Jane’s lips curled, and she made a gesture like a woman swatting a gnat. “Locke is not God, January.”
He might as well be. I didn’t answer but knew my face had gone mulish with denial.
Jane sighed at me, but her voice when she spoke again was softer, almost hesitant. “I have reason to believe—your father made certain assurances—well. I haven’t given up on Julian, not yet. Perhaps you shouldn’t, either.”
The black Thing seemed to curl closer around me, an invisible nautilus shell protecting me from her words, hope-laced and cruel. I closed my eyes again and rolled away from her. “I don’t feel like coffee. Thank you.”
A sharp indrawn breath. Had I offended her? Good. Maybe she would just leave without pretending to miss me, without false promises about staying in touch.

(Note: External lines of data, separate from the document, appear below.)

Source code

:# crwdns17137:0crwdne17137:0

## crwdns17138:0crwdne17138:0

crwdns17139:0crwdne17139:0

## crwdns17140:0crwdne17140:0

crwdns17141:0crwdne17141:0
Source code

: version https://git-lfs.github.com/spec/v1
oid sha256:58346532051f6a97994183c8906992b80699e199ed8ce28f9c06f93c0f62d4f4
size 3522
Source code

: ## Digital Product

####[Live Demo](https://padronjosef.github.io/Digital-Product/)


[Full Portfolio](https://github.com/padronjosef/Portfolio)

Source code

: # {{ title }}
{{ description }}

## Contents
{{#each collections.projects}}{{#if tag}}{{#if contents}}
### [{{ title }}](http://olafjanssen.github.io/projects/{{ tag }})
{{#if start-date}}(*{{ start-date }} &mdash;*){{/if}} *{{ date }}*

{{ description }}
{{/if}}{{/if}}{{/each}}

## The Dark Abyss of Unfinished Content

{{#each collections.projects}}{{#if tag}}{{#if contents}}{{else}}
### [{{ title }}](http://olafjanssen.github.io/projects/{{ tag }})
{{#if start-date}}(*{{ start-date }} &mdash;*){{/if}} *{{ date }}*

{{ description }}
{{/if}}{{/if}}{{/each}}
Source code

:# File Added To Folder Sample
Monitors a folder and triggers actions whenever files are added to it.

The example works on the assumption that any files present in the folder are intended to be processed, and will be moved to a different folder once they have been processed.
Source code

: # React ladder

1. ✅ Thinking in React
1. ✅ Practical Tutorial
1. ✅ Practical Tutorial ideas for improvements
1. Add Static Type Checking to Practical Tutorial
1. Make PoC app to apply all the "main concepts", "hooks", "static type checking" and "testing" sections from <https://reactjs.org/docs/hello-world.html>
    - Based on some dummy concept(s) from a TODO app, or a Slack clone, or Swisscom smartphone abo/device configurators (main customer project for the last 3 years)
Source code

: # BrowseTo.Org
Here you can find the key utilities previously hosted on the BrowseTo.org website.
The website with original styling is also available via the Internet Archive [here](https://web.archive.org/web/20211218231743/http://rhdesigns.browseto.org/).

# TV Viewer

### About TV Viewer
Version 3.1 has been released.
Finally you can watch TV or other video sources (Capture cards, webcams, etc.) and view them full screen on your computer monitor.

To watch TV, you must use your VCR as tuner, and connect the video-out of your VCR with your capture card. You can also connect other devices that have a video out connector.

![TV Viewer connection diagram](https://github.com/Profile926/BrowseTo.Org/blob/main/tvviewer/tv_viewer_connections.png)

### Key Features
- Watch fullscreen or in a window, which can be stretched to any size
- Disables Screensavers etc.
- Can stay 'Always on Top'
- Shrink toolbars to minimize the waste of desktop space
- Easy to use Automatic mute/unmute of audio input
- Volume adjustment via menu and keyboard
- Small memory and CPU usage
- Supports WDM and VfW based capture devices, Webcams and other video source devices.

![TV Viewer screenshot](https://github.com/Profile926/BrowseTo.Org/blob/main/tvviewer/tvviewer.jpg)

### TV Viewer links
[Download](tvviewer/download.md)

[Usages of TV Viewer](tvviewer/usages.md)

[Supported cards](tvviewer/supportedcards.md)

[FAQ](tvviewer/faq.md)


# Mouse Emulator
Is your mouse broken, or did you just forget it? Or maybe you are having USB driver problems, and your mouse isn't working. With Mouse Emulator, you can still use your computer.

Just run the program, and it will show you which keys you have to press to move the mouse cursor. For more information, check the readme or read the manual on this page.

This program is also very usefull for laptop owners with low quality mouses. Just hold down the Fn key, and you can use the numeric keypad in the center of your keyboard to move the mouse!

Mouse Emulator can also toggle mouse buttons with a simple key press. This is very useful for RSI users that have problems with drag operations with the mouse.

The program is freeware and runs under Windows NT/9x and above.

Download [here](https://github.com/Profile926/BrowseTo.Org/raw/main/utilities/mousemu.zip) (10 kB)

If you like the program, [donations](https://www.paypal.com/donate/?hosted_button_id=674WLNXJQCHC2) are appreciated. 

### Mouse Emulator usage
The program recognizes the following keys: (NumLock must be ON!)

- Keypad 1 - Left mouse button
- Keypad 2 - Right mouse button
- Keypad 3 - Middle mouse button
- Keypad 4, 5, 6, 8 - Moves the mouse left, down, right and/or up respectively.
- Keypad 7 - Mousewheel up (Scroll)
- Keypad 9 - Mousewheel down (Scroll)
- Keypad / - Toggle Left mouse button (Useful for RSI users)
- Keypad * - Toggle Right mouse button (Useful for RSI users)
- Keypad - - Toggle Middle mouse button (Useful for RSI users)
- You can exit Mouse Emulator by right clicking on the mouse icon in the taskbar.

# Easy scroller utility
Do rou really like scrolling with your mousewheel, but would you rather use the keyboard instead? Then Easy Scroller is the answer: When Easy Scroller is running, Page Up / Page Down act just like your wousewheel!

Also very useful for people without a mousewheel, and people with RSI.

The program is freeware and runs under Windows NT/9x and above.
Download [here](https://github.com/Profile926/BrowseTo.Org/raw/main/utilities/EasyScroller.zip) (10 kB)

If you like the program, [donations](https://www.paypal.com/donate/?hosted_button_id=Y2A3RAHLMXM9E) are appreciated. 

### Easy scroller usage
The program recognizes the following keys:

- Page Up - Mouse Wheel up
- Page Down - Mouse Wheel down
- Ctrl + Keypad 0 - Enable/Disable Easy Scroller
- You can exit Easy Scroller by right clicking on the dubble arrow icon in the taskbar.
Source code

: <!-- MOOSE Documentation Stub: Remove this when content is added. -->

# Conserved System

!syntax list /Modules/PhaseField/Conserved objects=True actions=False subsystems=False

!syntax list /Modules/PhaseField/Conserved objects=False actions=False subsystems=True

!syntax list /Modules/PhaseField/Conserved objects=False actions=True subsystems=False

But then she hissed, “What’s that?” and I felt her hand fumble in the sheets at my back. A small squarish something slid out from beneath me.
I sat up and saw The Ten Thousand Doors clutched in her hands, her fingertips white where they pressed into the cover. “That’s mine, if you don’t—”
“Where did you get this?” Her voice was perfectly level but oddly urgent.
“It was a gift,” I said defensively. “I think.”
But she wasn’t listening. She was riffling through the book with hands that shook slightly, eyes skittering across the words as if they were some vital message written just for her. I felt a strange, illogical jealousy.
“Does it say anything about the irimu? The leopard-women? Did he find—”
A harsh rap-rap-rap on the door. Bad stood, one white tooth bared.
“Miss Jane? Mr. Locke would like a private word with you, if you please.” It was Mr. Stirling, sounding as usual like a typewriter that had somehow learned to walk and talk.
Jane and I stared at one another. Mr. Locke had never, in her two years at Locke House, spoken a private word to her, nor more than a dozen public ones. He regarded her as a regrettable necessity, like an ugly vase one is obliged to keep because it was a gift from a friend.
I watched Jane’s throat move, swallowing whatever emotion made her palms leave dark, damp patches on the leather-bound book. “I’ll be right there, Mr. Stirling, thank you.”